TONGAN GOVERNMENT STYMIES PRIVATE GROWTH

Editorial

Matangi Tonga

NUKUALOFA, Tonga (Oct. 28) – When the Tongan government launched its Economic and Public Sector Reform Program in April 2002, it was hailed by government, the private sector, and the public, as the beginning of a "fight back" economic recovery initiative.

But since 2002, the "reform" has become just another word for hopeful-thinking: hoping that our inefficiencies, nepotism, selfishness, and our tendency to just change direction in mid-air, will somehow change. Hoping that by putting down our dreams in writing, and with a lot of prayer, they may eventually come true.

The two goals of the reform program that were emphasized vigorously by the Hon. Siosiua 'Utoikamanu, the Minister of Finance and a member of the Cabinet Committee on Reform, during the launching of the Reform Program were to improve the efficiency of government and to create an environment more conducive to economic development and growth.

Since 2002, there has been no noticeable improvement in the efficiency of government. Instead, there has been some major changes; a Public Service Commission has been established; a new Retirement Fund Scheme and a new salary structure have been introduced; all with hope that it would bring efficiency.

Directors or secretaries are now known as Heads of Department, and with their new titles they secured themselves a two-year working contract with government and a salary rise of about 60 percent, raising their basic salaries to $40,000 (US$20,290) per annum, well above that of Cabinet Ministers, who receive about $28,000 (US$14,200). The rest of the Civil Service, including Cabinet Ministers received a 5 percent rise.

Continuing with the drive for more efficiency in Government, in August three Cabinet Ministers were sacked, and the Prime Minister announced that government Ministries had been restructured. The Ministry of Police became a Department of Police, coming under Home Affairs. The Ministry of Labour also became a department. The Prime Minister was also relieved of two posts, Foreign Affairs and Defence, and two new ministers were appointed.

But then, a few days later, doing an about-turn, the Prime Minister announced that the old ministries remained, and the new structure would be established later.

Have we noticed any more efficiency in government services? The answer is a definite no.

This is not surprising given the pressures on Cabinet Ministers, working for a lower salary than their subordinate HODs. Ministers must surely be working in fear, without a work contract, and with the possibility of being told to go home at any time.

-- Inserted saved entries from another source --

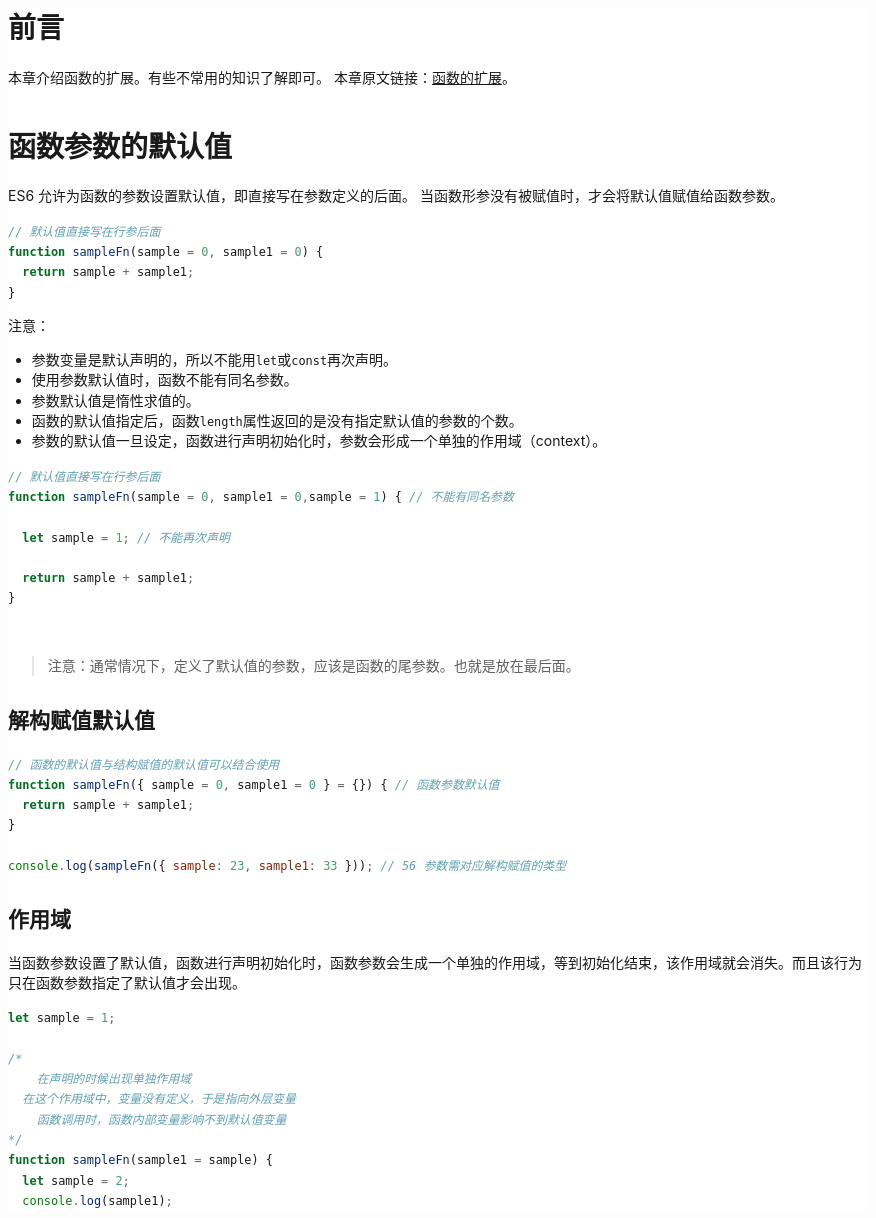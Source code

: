 # 前言

本章介绍函数的扩展。有些不常用的知识了解即可。
本章原文链接：[函数的扩展](https://es6.ruanyifeng.com/#docs/function)。


# 函数参数的默认值

ES6 允许为函数的参数设置默认值，即直接写在参数定义的后面。
当函数形参没有被赋值时，才会将默认值赋值给函数参数。
​
```javascript
// 默认值直接写在行参后面
function sampleFn(sample = 0, sample1 = 0) {
  return sample + sample1;
}
```

注意：

- 参数变量是默认声明的，所以不能用`let`或`const`再次声明。
- 使用参数默认值时，函数不能有同名参数。
- 参数默认值是惰性求值的。
- 函数的默认值指定后，函数`length`属性返回的是没有指定默认值的参数的个数。
- 参数的默认值一旦设定，函数进行声明初始化时，参数会形成一个单独的作用域（context）。

```javascript
// 默认值直接写在行参后面
function sampleFn(sample = 0, sample1 = 0,sample = 1) { // 不能有同名参数

  let sample = 1; // 不能再次声明

  return sample + sample1;
}
```
​
> 注意：通常情况下，定义了默认值的参数，应该是函数的尾参数。也就是放在最后面。

## 解构赋值默认值

```javascript
// 函数的默认值与结构赋值的默认值可以结合使用
function sampleFn({ sample = 0, sample1 = 0 } = {}) { // 函数参数默认值
  return sample + sample1;
}

console.log(sampleFn({ sample: 23, sample1: 33 })); // 56 参数需对应解构赋值的类型
```

## 作用域

当函数参数设置了默认值，函数进行声明初始化时，函数参数会生成一个单独的作用域，等到初始化结束，该作用域就会消失。而且该行为只在函数参数指定了默认值才会出现。
​
```javascript
let sample = 1;

/* 
	在声明的时候出现单独作用域
  在这个作用域中，变量没有定义，于是指向外层变量
	函数调用时，函数内部变量影响不到默认值变量
*/
function sampleFn(sample1 = sample) { 
  let sample = 2;
  console.log(sample1);
```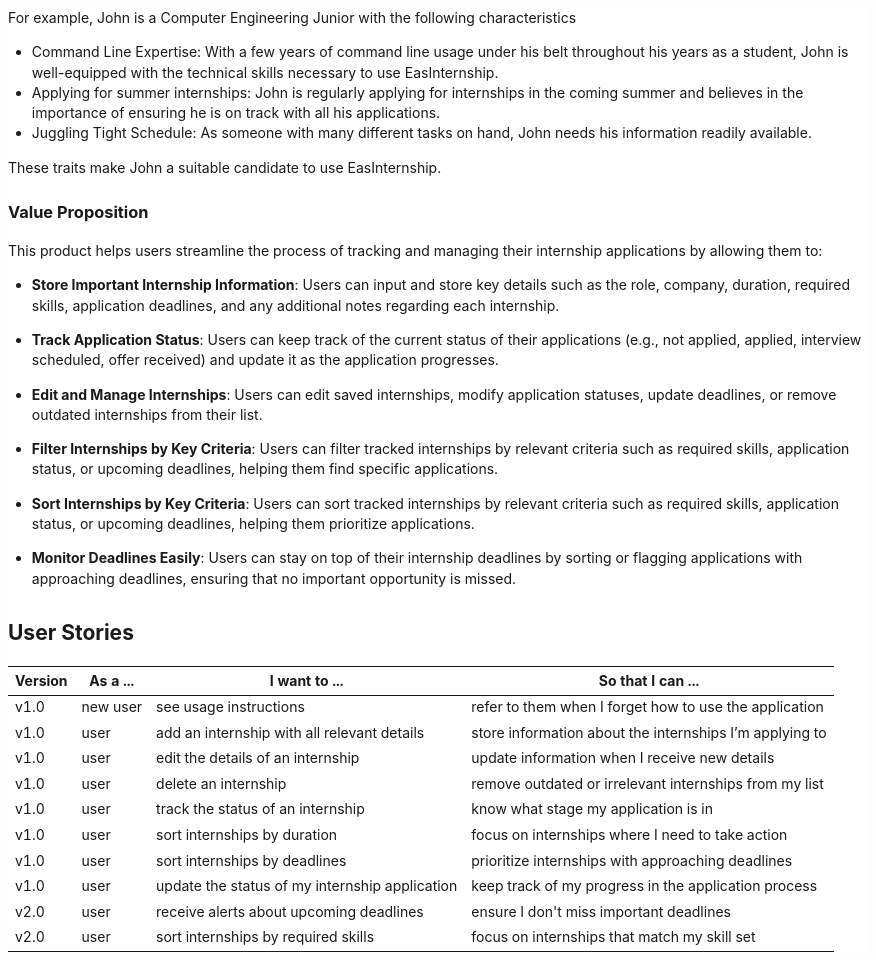 For example, John is a Computer Engineering Junior with the following characteristics

- Command Line Expertise: With a few years of command line usage under his belt throughout his years as a student, John
  is well-equipped with the technical skills necessary to use EasInternship.
- Applying for summer internships: John is regularly applying for internships in the coming summer and believes in the
  importance of ensuring he is on track with all his applications.
- Juggling Tight Schedule: As someone with many different tasks on hand, John needs his information readily available.

These traits make John a suitable candidate to use EasInternship.

### Value Proposition

This product helps users streamline the process of tracking and managing their internship applications by allowing them
to:

- **Store Important Internship Information**: Users can input and store key details such as the role, company, duration,
  required skills, application deadlines, and any additional notes regarding each internship.

- **Track Application Status**: Users can keep track of the current status of their applications (e.g., not applied,
  applied, interview scheduled, offer received) and update it as the application progresses.

- **Edit and Manage Internships**: Users can edit saved internships, modify application statuses, update deadlines, or
  remove outdated internships from their list.

- **Filter Internships by Key Criteria**: Users can filter tracked internships by relevant criteria such as required
  skills, application status, or upcoming deadlines, helping them find specific applications.

- **Sort Internships by Key Criteria**: Users can sort tracked internships by relevant criteria such as required skills,
  application status, or upcoming deadlines, helping them prioritize applications.

- **Monitor Deadlines Easily**: Users can stay on top of their internship deadlines by sorting or flagging applications
  with approaching deadlines, ensuring that no important opportunity is missed.

## User Stories

| Version | As a ... | I want to ...                                  | So that I can ...                                       |
|---------|----------|------------------------------------------------|---------------------------------------------------------|
| v1.0    | new user | see usage instructions                         | refer to them when I forget how to use the application  |
| v1.0    | user     | add an internship with all relevant details    | store information about the internships I’m applying to |
| v1.0    | user     | edit the details of an internship              | update information when I receive new details           |
| v1.0    | user     | delete an internship                           | remove outdated or irrelevant internships from my list  |
| v1.0    | user     | track the status of an internship              | know what stage my application is in                    |
| v1.0    | user     | sort internships by duration                   | focus on internships where I need to take action        |
| v1.0    | user     | sort internships by deadlines                  | prioritize internships with approaching deadlines       |
| v1.0    | user     | update the status of my internship application | keep track of my progress in the application process    |
| v2.0    | user     | receive alerts about upcoming deadlines        | ensure I don't miss important deadlines                 |
| v2.0    | user     | sort internships by required skills            | focus on internships that match my skill set            |
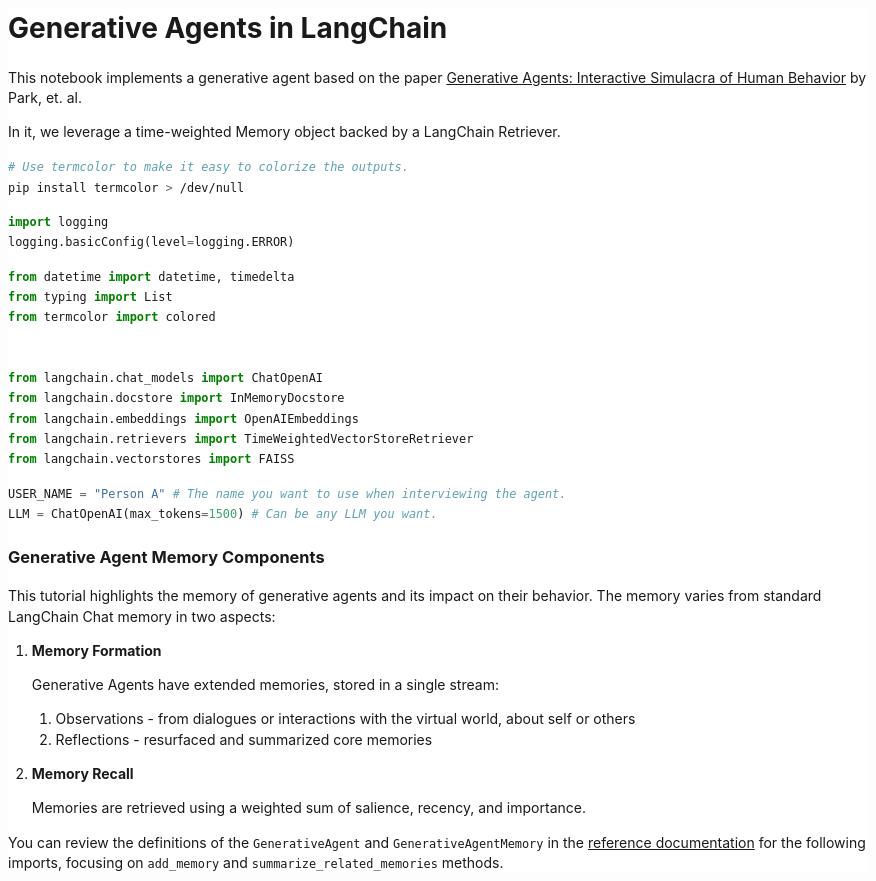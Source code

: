# Generative Agents in LangChain

This notebook implements a generative agent based on the paper [Generative Agents: Interactive Simulacra of Human Behavior](https://arxiv.org/abs/2304.03442) by Park, et. al.

In it, we leverage a time-weighted Memory object backed by a LangChain Retriever.




```bash
# Use termcolor to make it easy to colorize the outputs.
pip install termcolor > /dev/null
```


```python
import logging
logging.basicConfig(level=logging.ERROR)
```


```python
from datetime import datetime, timedelta
from typing import List
from termcolor import colored


from langchain.chat_models import ChatOpenAI
from langchain.docstore import InMemoryDocstore
from langchain.embeddings import OpenAIEmbeddings
from langchain.retrievers import TimeWeightedVectorStoreRetriever
from langchain.vectorstores import FAISS
```


```python
USER_NAME = "Person A" # The name you want to use when interviewing the agent.
LLM = ChatOpenAI(max_tokens=1500) # Can be any LLM you want.
```

### Generative Agent Memory Components

This tutorial highlights the memory of generative agents and its impact on their behavior. The memory varies from standard LangChain Chat memory in two aspects:

1. **Memory Formation**

   Generative Agents have extended memories, stored in a single stream:
      1. Observations - from dialogues or interactions with the virtual world, about self or others
      2. Reflections - resurfaced and summarized core memories


2. **Memory Recall**

   Memories are retrieved using a weighted sum of salience, recency, and importance.

You can review the definitions of the `GenerativeAgent` and `GenerativeAgentMemory` in the [reference documentation]("../../reference/modules/experimental") for the following imports, focusing on `add_memory` and `summarize_related_memories` methods.
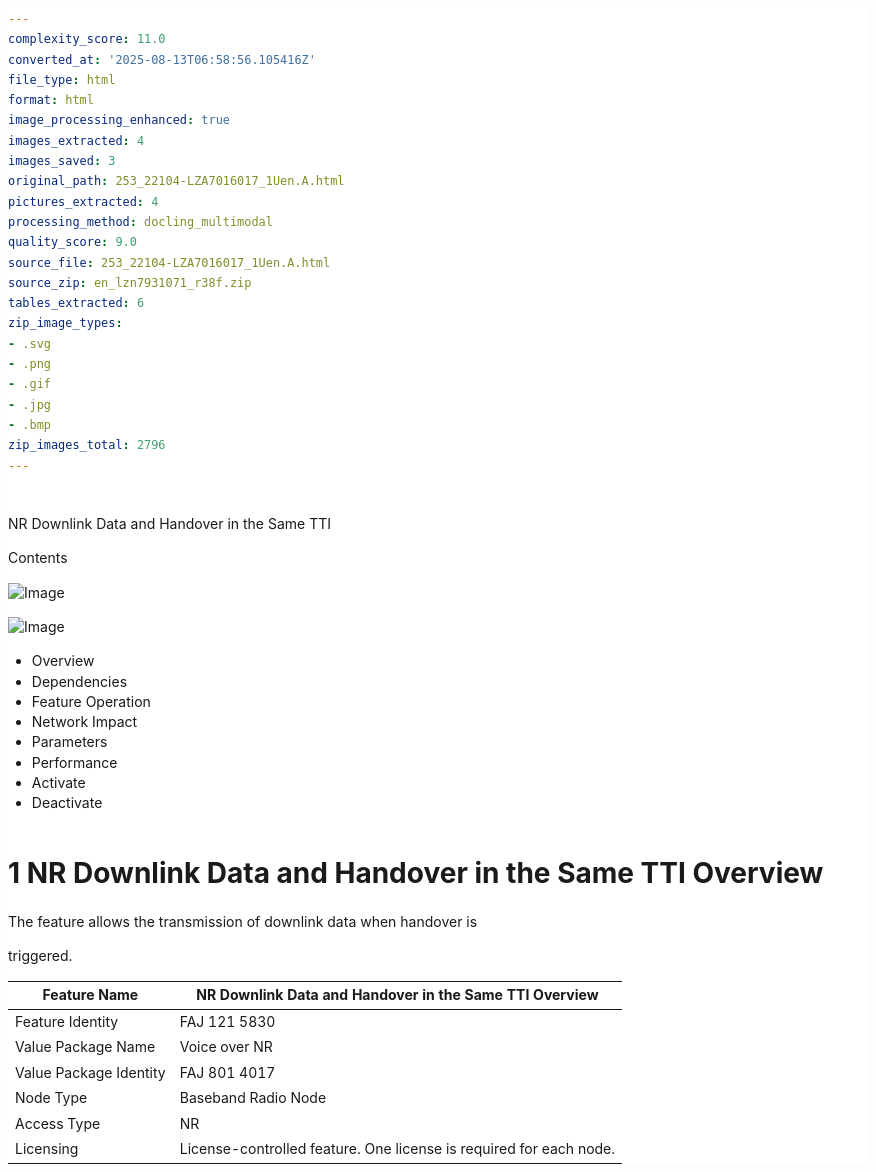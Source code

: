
 ```yaml
---
complexity_score: 11.0
converted_at: '2025-08-13T06:58:56.105416Z'
file_type: html
format: html
image_processing_enhanced: true
images_extracted: 4
images_saved: 3
original_path: 253_22104-LZA7016017_1Uen.A.html
pictures_extracted: 4
processing_method: docling_multimodal
quality_score: 9.0
source_file: 253_22104-LZA7016017_1Uen.A.html
source_zip: en_lzn7931071_r38f.zip
tables_extracted: 6
zip_image_types:
- .svg
- .png
- .gif
- .jpg
- .bmp
zip_images_total: 2796
---
```


# 

NR Downlink Data and Handover in the Same TTI

Contents

![Image](../images/253_22104-LZA7016017_1Uen.A/additional_3_CP.png)

![Image](../images/253_22104-LZA7016017_1Uen.A/additional_3_CP.png)

- Overview
- Dependencies
- Feature Operation
- Network Impact
- Parameters
- Performance
- Activate
- Deactivate

# 1 NR Downlink Data and Handover in the Same TTI Overview

The feature allows the transmission of downlink data when handover is

triggered.

| Feature Name           | NR Downlink Data and Handover in the Same TTI Overview                             |
|------------------------|------------------------------------------------------------------------------------|
| Feature Identity       | FAJ 121 5830                                                                       |
| Value Package Name     | Voice over NR                                                                      |
| Value Package Identity | FAJ 801 4017                                                                       |
| Node Type              | Baseband Radio Node                                                                |
| Access Type            | NR                                                                                 |
| Licensing              | License-controlled 								feature. One license is required for each 								node. |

The working relationship between the Ministers, HODs and the rest of the Civil Service must be a difficult one.

Does this situation create an environment conducive for economic development and growth?

Definitely, not.

Meanwhile, the Private Sector has been let down by government during the last twelve months, where endeavours have been either knocked out or knocked back in their development. The restrictive requirement of 20 percent foreign ownership of news media that was introduced last year, later to be overturned by the Supreme Court, was seen by the private sector as a clear signal that government will not hesitate to kill or to take over any business sector whenever they want to.

Since then we have seen more of that, the latest being the taking back by the Port Authority from Port Services Ltd. of the cargo handling at Queen Salote Wharf.

So, how serious is government about its privatisation initiative?

We will never attract genuine investors to this country, Tongans or foreigners alike, if government continues to pass legislation to close Tonga down, or to move in and buy entrepreneurs out because they have other plans.